▶ How to complete this task: Look in the material below for the line holding "This is useful". Set it down exactly, with each later line up to and including the line holding "These basis functions".

■ ■ ■

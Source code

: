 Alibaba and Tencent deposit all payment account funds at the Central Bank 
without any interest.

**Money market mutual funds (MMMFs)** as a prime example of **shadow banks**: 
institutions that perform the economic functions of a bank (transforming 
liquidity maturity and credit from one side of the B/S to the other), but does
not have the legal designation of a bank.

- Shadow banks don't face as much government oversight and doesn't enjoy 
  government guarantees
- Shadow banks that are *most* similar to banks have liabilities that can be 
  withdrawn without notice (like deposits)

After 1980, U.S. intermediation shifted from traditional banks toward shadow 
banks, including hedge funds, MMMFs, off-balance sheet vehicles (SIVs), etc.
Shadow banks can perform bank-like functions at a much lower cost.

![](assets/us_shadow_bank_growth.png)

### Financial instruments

■ ■ ■

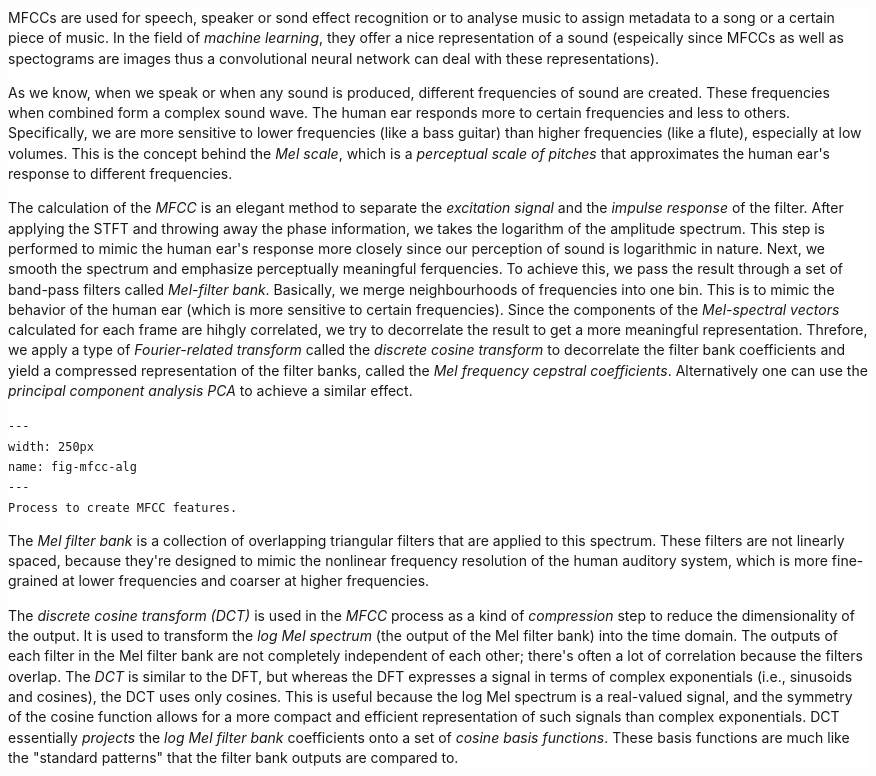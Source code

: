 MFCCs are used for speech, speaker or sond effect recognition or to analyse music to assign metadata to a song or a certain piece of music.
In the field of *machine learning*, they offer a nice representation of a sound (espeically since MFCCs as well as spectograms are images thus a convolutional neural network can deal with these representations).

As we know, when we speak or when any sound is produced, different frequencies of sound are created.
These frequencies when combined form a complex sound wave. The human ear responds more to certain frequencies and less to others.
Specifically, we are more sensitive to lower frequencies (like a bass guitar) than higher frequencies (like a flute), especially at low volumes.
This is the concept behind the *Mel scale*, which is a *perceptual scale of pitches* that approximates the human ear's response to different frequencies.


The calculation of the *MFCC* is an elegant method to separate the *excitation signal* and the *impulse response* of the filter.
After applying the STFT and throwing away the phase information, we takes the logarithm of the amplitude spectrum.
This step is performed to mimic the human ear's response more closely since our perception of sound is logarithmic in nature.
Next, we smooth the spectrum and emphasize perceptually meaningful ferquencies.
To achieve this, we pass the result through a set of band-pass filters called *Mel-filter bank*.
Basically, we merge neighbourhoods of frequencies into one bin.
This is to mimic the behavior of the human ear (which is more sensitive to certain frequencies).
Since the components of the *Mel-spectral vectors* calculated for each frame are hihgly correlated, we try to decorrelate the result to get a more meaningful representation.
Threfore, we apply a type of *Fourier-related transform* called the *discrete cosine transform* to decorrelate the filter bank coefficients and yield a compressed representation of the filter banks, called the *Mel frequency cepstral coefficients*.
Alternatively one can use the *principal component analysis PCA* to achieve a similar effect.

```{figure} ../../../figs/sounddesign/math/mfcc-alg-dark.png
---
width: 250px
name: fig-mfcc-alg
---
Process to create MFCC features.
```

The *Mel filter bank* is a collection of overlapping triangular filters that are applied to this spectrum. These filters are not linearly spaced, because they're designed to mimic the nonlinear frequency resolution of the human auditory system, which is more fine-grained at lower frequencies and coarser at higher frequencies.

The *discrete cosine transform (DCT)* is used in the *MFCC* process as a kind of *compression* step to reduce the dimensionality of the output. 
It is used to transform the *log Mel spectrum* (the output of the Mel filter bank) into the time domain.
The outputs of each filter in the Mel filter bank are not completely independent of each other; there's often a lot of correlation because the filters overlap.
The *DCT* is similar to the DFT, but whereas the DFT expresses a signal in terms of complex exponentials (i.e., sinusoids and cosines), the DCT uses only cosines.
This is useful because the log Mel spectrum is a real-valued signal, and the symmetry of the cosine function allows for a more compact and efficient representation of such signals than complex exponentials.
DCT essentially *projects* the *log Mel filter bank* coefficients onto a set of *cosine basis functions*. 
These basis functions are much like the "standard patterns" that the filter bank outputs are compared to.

■ ■ ■

▶ Answer to this exercise:
This is useful because the log Mel spectrum is a real-valued signal, and the symmetry of the cosine function allows for a more compact and efficient representation of such signals than complex exponentials.
DCT essentially *projects* the *log Mel filter bank* coefficients onto a set of *cosine basis functions*. 
These basis functions are much like the "standard patterns" that the filter bank outputs are compared to.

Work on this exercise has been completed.